Jamás se habría imaginado que aquella joven idealista y llena de vida acabaría convertida en lo que era: una mujer amargada, una mujer que no quería a su hija, que nunca quiso a su marido, que... No pudo continuar. El llanto se apoderó de ella. Nunca se había dicho a sí misma todas estas cosas. Le dolía admitir que nunca había amado a Harry,  que... Su mirada se posó sobre la foto que tenía sobre el tocador: era una foto de familia. Harry y Sarah jugaban en el jardín, ambos parecían muy contentos; en el lateral aparecía Helen, ceñuda, con su permanente mueca de disgusto en la cara.
No recordaba quién había sacado esa fotografía aunque sí recordaba cuándo había sido tomada. Celebraban el séptimo cumpleaños de Sarah; la foto la habían tomado en el jardín. Los dos parecían estar disfrutando mucho, no como ella.
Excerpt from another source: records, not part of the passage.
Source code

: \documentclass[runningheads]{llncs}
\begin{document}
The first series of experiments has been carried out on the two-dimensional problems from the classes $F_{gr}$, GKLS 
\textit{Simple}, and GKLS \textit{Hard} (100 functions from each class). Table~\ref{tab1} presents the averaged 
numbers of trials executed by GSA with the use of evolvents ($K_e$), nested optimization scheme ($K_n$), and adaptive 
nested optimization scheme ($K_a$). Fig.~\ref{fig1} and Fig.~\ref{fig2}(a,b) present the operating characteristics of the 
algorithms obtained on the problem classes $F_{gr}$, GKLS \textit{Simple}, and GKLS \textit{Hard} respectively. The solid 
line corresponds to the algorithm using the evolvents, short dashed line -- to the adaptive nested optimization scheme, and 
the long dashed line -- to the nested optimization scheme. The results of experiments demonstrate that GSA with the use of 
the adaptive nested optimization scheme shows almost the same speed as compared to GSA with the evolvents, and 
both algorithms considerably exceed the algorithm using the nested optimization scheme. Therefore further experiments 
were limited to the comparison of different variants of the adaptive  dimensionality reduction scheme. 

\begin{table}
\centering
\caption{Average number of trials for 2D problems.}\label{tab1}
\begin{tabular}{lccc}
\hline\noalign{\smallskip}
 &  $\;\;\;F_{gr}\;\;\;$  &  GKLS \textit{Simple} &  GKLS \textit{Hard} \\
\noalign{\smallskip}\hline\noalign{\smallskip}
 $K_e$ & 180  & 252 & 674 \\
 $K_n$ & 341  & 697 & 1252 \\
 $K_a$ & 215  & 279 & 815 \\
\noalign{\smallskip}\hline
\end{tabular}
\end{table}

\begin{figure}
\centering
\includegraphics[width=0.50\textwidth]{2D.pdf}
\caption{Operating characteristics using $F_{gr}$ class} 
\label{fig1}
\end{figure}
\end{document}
Suspirando, se tendió en la cama. ¿Por qué? ¿Por qué había tenido una vida que no la llenaba? ¿Por qué sentía la necesidad de hacer daño a quién más quería?  Sí, ella quería a Sarah, quizá no se lo demostrara, había puesto todas sus esperanzas en ella y la había defraudado...
En este punto de sus reflexiones Helen se detuvo. No podía creer que fuera tan egoísta, que estuviera cargando sobre su hija todos los errores que ella había cometido en su juventud...
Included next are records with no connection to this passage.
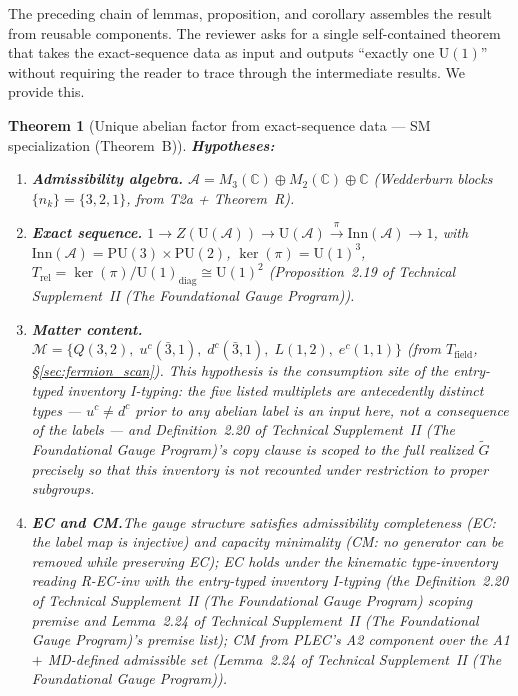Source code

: \documentclass[11pt]{article}
\newtheorem{theorem}{Theorem}[section]
\theoremstyle{definition}
\newcommand{\U}{\mathrm{U}}
\newcommand{\TSII}{Technical Supplement~II (\emph{The Foundational Gauge Program})}
\begin{document}
The preceding chain of lemmas, proposition, and corollary assembles the
result from reusable components.  The reviewer asks for a single
self-contained theorem that takes the exact-sequence data as input and
outputs ``exactly one $\U(1)$'' without requiring the reader to trace
through the intermediate results.  We provide this.

\begin{theorem}[Unique abelian factor from exact-sequence data ---
SM specialization (Theorem~B)]%
\label{thm:unique_U1_consolidated}
\textbf{Hypotheses:}
\begin{enumerate}[label=(H\arabic*),nosep]
  \item \textbf{Admissibility algebra.}\quad
  $\mathcal{A} = M_3(\mathbb{C}) \oplus M_2(\mathbb{C}) \oplus
  \mathbb{C}$ (Wedderburn blocks $\{n_k\} = \{3, 2, 1\}$, from
  T2a + Theorem~R).
  \item \textbf{Exact sequence.}\quad
  $1 \to Z(\mathrm{U}(\mathcal{A})) \to \mathrm{U}(\mathcal{A})
  \xrightarrow{\pi} \mathrm{Inn}(\mathcal{A}) \to 1$, with
  $\mathrm{Inn}(\mathcal{A}) = \mathrm{PU}(3) \times \mathrm{PU}(2)$,
  $\ker(\pi) = \mathrm{U}(1)^3$,
  $T_{\mathrm{rel}} = \ker(\pi) / \mathrm{U}(1)_{\mathrm{diag}}
  \cong \mathrm{U}(1)^2$
  (Proposition~2.19 of \TSII{}).
  \item \textbf{Matter content.}\quad
  $\mathcal{M} = \{Q(3,2),\; u^c(\bar{3},1),\; d^c(\bar{3},1),\;
  L(1,2),\; e^c(1,1)\}$ (from $T_{\mathrm{field}}$,
  \S\ref{sec:fermion_scan}).  This hypothesis is the consumption site
  of the entry-typed inventory I-typing: the five listed multiplets
  are \emph{antecedently} distinct types --- $u^c \ne d^c$ prior to
  any abelian label is an input here, not a consequence of the labels
  --- and Definition~2.20 of \TSII{}'s copy clause is
  scoped to the full realized $\widetilde{G}$ precisely so that this
  inventory is not recounted under restriction to proper subgroups.
  \item \textbf{EC and CM.}\quad The gauge structure satisfies
  admissibility completeness (EC: the label map is injective) and
  capacity minimality (CM: no generator can be removed while
  preserving EC); EC holds under the kinematic type-inventory reading
  R-EC-inv with the entry-typed inventory I-typing (the
  Definition~2.20 of \TSII{} scoping premise and
  Lemma~2.24 of \TSII{}'s premise list); CM from PLEC's A2
  component over the A1 $+$ MD-defined admissible set
  (Lemma~2.24 of \TSII{}).
\end{enumerate}


\end{theorem}
\end{document}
Se paró a reflexionar cómo había sido la vida con Harry. Habían estado casados más de veinticinco años y nunca había existido entre ellos una complicidad, una intimidad, nunca habían compartido sus sueños y esperanzas... Realmente había sido Helen la que había establecido una barrera infranqueable entre ambos; culpaba a Harry por no haber podido cumplir sus sueños y, lo que era peor, también culpaba a Sarah...
Se dio cuenta de que había pasado toda su vida culpando a los demás por algo que ella hizo, por haber vivido la vida que otros le señalaron... ¡qué ironía! y ahora ella estaba haciendo lo mismo con Sarah, ¿es que acaso pretendía que Sarah acabara como ella, sola y amargada?
El sonido del teléfono la sacó de sus pensamientos. Contestó. Era Dona. Le tocaba abrir el centro de estética, tenía que darse prisa.
Suspiró. Se levantó. Se vistió y salió, como hacía cada mañana de los últimos treinta años, hacia el trabajo.